Naturellement il faut pour cela s'éloigner des vins standardisés, achetés à bas prix à des vignerons contraints par une logique de marché cruelle pour la majorité des appellations bordelaises aujourd'hui.
Bordeaux paye aujourd'hui aussi sa large exposition.
Les cépages des vins rouges de Bordeaux sont les plus utilisés dans le monde
(le Cabernet-Sauvignon et le Merlot sont respectivement n°1 et 2 mondiaux).
Le style Bordeaux reste le plus copié dans le monde.
Le Chili a pour "porte-drapeau viticole" un ancien cépage bordelais, le Carménère. Château Musar, vin libanais classé parmi les 100 plus grands vins au monde, est dominé par l'esprit bordelais.
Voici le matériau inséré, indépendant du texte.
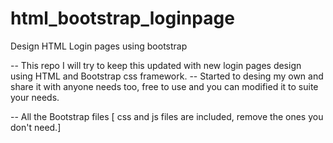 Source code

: # html_bootstrap_loginpage

Design HTML Login pages using bootstrap

-- This repo I will try to keep this updated with new login pages design using HTML and Bootstrap css framework.
-- Started to desing my own and share it with anyone needs too, free to use and you can modified it to suite your needs.

-- All the Bootstrap files [ css and js files are included, remove the ones you don't need.]
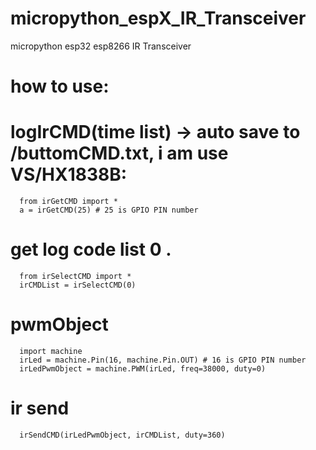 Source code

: # micropython_espX_IR_Transceiver
micropython esp32 esp8266  IR Transceiver


# how to use:
  # logIrCMD(time list) -> auto save to /buttomCMD.txt, i am use VS/HX1838B:
      from irGetCMD import *
      a = irGetCMD(25) # 25 is GPIO PIN number

  # get log code list 0 . 
      from irSelectCMD import *
      irCMDList = irSelectCMD(0) 

  # pwmObject
      import machine
      irLed = machine.Pin(16, machine.Pin.OUT) # 16 is GPIO PIN number
      irLedPwmObject = machine.PWM(irLed, freq=38000, duty=0)

  # ir send
      irSendCMD(irLedPwmObject, irCMDList, duty=360)
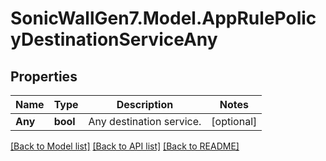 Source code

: # SonicWallGen7.Model.AppRulePolicyDestinationServiceAny

## Properties

Name | Type | Description | Notes
------------ | ------------- | ------------- | -------------
**Any** | **bool** | Any destination service. | [optional] 

[[Back to Model list]](../README.md#documentation-for-models) [[Back to API list]](../README.md#documentation-for-api-endpoints) [[Back to README]](../README.md)

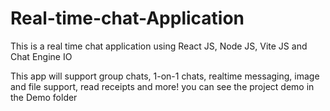 # Real-time-chat-Application
This is a real time chat application using React JS, Node JS, Vite JS and Chat Engine IO

This app will support group chats, 1-on-1 chats, realtime messaging, image and file support, read receipts and more!
you can see the project demo in the Demo folder
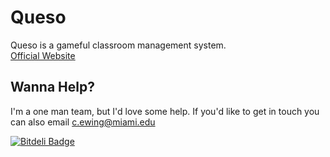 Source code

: # Queso

Queso is a gameful classroom management system.  
[Official Website](http://class.conque.so)

## Wanna Help?

I'm a one man team, but I'd love some help.  If you'd like to get in touch you can also email c.ewing@miami.edu


[![Bitdeli Badge](https://d2weczhvl823v0.cloudfront.net/claytical/queso-multisite/trend.png)](https://bitdeli.com/free "Bitdeli Badge")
Cocasse, la reconnaissance mondiale des vins toscans, puis de toute l'Italie dans la foulée, est survenue à la création de vins appelés "super Toscans" intégrant l'élevage et les cépages bordelais.
Vous l'aurez compris, Bordeaux, par sa renommée, a généré sa propre concurrence et une forme de contre-culture !
Il reste que, sauf millésime vraiment malheureux, interrogez moi sur quel vin rouge acheter pour l'année de naissance de son enfant ou petit-enfant et ma réponse sera souvent la même ,
un grand Bordeaux, en moyenne bien plus apte à la garde et à la plénitude dans le temps.
C'est une assertion forcément pleine d'exceptions mais qui en vérité rend justice à Bordeaux.